» How to complete this task
Would you write out, word for word, each line of the records below from the top through the one holding "comigo, sim?"?

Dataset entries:
__________

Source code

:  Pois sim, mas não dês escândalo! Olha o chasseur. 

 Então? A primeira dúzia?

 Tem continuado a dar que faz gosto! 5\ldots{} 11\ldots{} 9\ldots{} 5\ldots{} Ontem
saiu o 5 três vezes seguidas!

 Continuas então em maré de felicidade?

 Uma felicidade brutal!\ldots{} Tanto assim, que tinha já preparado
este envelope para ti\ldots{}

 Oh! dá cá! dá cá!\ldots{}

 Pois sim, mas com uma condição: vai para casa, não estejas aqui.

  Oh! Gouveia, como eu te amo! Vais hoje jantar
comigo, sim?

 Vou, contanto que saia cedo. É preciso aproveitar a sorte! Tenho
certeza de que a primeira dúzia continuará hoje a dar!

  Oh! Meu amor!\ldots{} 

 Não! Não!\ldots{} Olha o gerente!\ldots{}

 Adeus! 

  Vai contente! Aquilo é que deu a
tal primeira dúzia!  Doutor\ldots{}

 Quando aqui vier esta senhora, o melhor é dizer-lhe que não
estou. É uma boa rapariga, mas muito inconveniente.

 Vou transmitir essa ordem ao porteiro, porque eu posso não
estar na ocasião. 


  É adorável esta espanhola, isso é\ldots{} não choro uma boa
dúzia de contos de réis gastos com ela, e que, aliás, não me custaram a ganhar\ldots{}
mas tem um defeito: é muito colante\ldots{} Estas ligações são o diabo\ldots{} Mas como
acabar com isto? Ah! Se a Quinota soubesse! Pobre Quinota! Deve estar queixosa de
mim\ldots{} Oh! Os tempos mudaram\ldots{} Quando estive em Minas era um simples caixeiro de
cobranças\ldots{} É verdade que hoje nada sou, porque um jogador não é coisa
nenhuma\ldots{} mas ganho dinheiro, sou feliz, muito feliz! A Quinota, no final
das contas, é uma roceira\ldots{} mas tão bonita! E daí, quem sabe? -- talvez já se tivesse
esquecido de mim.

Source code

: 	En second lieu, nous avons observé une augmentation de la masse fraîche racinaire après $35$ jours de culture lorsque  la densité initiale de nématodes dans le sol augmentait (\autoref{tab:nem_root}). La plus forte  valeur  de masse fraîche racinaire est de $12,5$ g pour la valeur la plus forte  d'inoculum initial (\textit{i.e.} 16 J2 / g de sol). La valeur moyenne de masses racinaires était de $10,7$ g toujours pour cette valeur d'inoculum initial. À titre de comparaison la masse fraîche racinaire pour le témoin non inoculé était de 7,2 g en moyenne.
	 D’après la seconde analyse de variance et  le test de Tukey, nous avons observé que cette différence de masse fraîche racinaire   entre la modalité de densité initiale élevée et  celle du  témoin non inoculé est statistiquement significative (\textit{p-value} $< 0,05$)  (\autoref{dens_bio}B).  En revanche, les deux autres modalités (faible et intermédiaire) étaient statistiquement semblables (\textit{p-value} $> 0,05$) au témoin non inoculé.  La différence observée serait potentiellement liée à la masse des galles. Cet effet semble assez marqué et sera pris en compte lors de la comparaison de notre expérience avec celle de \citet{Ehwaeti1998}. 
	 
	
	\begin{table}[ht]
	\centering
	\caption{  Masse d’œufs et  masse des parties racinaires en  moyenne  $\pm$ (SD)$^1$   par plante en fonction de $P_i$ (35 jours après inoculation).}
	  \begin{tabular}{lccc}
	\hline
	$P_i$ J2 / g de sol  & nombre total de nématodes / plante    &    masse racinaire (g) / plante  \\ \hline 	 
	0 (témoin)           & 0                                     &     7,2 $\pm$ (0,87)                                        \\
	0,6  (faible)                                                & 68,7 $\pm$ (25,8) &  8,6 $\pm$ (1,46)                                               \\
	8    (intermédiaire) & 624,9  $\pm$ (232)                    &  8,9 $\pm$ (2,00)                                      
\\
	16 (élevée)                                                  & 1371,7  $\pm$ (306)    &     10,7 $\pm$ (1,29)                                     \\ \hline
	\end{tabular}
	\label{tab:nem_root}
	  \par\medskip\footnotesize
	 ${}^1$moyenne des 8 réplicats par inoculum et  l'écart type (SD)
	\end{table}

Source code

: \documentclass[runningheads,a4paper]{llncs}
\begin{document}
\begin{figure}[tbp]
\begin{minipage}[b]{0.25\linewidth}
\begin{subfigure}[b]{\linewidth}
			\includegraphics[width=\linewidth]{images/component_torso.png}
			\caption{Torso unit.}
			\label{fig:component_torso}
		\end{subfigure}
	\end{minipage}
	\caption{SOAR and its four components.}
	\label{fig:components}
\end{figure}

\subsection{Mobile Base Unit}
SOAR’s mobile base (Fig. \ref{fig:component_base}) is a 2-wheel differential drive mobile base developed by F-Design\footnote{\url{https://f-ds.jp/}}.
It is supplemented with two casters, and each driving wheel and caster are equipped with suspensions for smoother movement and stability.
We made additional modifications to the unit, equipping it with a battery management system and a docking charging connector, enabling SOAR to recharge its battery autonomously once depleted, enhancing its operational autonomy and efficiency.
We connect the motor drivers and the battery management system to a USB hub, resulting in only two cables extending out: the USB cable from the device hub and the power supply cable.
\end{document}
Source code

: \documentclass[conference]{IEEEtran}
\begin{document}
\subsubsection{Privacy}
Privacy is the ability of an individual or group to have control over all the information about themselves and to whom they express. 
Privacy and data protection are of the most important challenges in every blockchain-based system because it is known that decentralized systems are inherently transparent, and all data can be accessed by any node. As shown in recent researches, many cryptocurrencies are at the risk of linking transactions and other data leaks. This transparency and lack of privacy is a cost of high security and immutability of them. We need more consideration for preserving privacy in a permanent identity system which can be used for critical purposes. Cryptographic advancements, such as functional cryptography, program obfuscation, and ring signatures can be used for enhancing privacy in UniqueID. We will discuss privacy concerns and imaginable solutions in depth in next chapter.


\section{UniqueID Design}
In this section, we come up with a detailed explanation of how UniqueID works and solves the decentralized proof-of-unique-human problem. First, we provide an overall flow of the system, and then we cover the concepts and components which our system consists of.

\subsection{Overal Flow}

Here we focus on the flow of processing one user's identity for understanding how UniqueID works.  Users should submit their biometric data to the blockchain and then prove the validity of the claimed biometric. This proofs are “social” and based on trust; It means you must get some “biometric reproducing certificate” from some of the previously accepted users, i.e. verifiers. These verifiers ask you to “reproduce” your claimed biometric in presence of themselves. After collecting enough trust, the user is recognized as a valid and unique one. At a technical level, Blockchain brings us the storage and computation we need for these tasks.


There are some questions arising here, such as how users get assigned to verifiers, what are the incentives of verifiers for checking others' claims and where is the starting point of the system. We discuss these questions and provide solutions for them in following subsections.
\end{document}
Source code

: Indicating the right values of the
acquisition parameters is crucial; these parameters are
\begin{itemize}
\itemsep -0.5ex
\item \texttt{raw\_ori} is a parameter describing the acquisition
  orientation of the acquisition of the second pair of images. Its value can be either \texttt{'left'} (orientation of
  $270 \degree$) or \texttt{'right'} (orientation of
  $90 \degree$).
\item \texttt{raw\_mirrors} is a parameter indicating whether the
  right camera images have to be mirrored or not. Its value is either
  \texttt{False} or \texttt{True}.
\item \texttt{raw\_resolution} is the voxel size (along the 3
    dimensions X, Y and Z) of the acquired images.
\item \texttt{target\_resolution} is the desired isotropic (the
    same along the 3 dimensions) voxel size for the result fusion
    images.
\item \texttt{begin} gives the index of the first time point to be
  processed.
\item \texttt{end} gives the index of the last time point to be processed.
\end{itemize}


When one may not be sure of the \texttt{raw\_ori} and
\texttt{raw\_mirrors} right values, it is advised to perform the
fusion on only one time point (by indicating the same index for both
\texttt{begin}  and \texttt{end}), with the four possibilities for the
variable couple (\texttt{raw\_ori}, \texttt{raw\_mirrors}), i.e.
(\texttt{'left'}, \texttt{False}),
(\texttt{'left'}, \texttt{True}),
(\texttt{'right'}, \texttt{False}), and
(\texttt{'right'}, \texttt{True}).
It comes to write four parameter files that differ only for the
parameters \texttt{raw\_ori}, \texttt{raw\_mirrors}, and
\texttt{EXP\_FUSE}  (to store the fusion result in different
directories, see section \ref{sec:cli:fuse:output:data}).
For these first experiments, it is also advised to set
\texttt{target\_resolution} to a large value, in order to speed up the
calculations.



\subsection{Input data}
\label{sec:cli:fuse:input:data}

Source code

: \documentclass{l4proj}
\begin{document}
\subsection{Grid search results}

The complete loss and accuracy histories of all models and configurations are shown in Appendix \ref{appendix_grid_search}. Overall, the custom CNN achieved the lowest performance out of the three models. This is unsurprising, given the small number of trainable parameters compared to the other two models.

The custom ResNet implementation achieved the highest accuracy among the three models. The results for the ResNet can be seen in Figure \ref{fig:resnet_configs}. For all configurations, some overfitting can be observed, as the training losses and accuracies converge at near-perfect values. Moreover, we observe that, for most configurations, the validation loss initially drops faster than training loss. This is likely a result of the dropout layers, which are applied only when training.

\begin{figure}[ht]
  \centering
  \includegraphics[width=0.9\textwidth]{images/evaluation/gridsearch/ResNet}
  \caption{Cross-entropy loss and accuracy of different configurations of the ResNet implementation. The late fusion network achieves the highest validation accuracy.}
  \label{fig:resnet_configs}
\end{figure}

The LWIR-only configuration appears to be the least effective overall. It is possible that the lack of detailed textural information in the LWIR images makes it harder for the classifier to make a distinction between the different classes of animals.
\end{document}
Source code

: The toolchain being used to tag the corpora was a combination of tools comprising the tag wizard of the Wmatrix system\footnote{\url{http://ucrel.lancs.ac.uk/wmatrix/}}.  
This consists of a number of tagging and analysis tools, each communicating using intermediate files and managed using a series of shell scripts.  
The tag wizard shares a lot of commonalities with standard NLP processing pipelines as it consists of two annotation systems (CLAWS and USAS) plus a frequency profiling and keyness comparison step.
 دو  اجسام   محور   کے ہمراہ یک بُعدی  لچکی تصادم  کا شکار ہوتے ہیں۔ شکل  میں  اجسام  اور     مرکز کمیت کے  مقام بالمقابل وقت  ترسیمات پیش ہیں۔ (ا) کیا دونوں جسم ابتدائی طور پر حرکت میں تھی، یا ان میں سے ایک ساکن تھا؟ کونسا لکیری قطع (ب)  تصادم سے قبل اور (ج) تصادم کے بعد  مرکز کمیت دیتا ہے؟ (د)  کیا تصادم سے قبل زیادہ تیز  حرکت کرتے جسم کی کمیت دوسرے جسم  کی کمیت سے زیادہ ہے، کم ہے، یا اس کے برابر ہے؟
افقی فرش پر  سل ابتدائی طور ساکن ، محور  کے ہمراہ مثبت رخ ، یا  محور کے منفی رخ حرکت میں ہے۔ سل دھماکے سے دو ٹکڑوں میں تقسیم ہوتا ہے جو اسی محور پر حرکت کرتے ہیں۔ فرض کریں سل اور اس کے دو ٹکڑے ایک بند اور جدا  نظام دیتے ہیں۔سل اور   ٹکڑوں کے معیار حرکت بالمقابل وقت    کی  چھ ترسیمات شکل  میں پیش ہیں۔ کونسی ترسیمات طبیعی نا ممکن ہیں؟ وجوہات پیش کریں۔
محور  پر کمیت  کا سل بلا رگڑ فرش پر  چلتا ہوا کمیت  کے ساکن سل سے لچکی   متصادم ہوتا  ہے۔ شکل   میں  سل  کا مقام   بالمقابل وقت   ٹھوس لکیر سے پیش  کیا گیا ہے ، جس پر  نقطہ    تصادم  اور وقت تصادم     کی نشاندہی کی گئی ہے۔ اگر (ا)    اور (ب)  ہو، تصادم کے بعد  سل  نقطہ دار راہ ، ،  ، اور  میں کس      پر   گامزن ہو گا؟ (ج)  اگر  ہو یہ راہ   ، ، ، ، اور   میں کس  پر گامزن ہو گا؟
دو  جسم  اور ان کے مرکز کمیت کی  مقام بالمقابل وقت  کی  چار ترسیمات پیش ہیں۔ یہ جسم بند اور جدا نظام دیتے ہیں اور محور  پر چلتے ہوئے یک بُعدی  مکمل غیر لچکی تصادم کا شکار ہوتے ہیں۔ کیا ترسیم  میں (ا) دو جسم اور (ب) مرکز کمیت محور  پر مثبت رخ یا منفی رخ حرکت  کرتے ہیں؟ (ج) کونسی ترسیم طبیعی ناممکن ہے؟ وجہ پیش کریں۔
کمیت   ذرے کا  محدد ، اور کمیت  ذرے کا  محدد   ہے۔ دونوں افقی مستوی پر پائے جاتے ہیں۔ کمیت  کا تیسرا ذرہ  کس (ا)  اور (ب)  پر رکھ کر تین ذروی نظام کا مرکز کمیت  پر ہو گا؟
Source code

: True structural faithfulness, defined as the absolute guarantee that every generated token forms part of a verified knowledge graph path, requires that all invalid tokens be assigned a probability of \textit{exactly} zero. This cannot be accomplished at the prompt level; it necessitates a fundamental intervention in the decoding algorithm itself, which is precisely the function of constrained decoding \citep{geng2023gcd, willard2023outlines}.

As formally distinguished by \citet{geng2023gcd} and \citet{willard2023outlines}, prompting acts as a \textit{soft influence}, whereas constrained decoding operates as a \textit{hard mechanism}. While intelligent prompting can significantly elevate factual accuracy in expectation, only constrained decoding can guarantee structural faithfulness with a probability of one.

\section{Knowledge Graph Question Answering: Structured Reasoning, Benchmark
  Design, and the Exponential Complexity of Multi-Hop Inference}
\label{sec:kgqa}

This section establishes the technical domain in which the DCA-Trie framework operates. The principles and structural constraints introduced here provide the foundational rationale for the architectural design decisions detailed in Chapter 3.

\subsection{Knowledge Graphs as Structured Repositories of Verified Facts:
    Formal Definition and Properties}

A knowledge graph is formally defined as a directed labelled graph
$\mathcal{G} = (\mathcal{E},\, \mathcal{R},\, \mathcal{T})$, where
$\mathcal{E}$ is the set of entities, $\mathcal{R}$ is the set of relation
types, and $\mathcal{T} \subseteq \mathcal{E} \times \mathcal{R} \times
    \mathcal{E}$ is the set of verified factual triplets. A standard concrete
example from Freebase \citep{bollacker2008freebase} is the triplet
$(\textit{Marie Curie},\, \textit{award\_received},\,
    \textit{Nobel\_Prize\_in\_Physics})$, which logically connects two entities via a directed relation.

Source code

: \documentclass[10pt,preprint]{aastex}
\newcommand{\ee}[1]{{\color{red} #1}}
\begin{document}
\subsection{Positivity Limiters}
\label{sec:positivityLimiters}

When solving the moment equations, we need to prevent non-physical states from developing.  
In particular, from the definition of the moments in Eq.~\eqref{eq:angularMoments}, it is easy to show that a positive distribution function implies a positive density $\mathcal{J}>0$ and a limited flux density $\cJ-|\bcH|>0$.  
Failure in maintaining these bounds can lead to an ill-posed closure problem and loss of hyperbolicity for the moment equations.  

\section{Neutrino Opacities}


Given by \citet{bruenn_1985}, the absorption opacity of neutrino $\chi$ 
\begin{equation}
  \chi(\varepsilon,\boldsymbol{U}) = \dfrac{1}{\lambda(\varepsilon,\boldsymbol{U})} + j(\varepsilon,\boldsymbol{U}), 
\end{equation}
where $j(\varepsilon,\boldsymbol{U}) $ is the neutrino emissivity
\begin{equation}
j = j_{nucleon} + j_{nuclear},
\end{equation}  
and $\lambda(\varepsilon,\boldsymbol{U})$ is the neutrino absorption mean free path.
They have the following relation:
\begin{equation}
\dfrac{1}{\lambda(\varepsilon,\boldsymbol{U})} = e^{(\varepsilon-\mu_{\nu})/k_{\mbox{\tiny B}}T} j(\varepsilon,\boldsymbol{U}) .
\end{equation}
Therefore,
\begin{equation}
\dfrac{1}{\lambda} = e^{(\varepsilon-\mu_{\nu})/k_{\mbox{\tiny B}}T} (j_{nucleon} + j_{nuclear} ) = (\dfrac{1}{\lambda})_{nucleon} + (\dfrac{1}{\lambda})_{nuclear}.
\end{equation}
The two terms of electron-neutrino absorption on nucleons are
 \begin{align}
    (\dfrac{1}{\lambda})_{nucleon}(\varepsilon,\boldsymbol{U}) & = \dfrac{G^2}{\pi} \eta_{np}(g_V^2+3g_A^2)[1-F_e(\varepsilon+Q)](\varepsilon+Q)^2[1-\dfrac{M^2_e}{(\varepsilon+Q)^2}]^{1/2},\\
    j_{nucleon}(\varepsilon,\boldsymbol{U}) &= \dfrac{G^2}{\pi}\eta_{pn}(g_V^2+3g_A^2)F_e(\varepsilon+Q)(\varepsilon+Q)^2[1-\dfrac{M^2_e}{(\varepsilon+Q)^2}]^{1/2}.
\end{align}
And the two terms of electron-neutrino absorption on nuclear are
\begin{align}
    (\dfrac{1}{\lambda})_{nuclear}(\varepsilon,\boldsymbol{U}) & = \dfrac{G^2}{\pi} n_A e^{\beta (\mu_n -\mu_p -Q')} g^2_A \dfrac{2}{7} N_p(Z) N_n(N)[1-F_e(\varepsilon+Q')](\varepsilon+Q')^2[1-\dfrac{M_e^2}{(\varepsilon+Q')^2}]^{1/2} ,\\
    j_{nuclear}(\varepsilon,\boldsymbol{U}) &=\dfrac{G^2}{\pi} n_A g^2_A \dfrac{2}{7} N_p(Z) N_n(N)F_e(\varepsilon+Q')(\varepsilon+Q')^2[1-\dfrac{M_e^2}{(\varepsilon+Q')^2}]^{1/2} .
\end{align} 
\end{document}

__________

» Solution for this task
Source code

:  Pois sim, mas não dês escândalo! Olha o chasseur. 

 Então? A primeira dúzia?

 Tem continuado a dar que faz gosto! 5\ldots{} 11\ldots{} 9\ldots{} 5\ldots{} Ontem
saiu o 5 três vezes seguidas!

 Continuas então em maré de felicidade?

 Uma felicidade brutal!\ldots{} Tanto assim, que tinha já preparado
este envelope para ti\ldots{}

 Oh! dá cá! dá cá!\ldots{}

 Pois sim, mas com uma condição: vai para casa, não estejas aqui.

  Oh! Gouveia, como eu te amo! Vais hoje jantar
comigo, sim?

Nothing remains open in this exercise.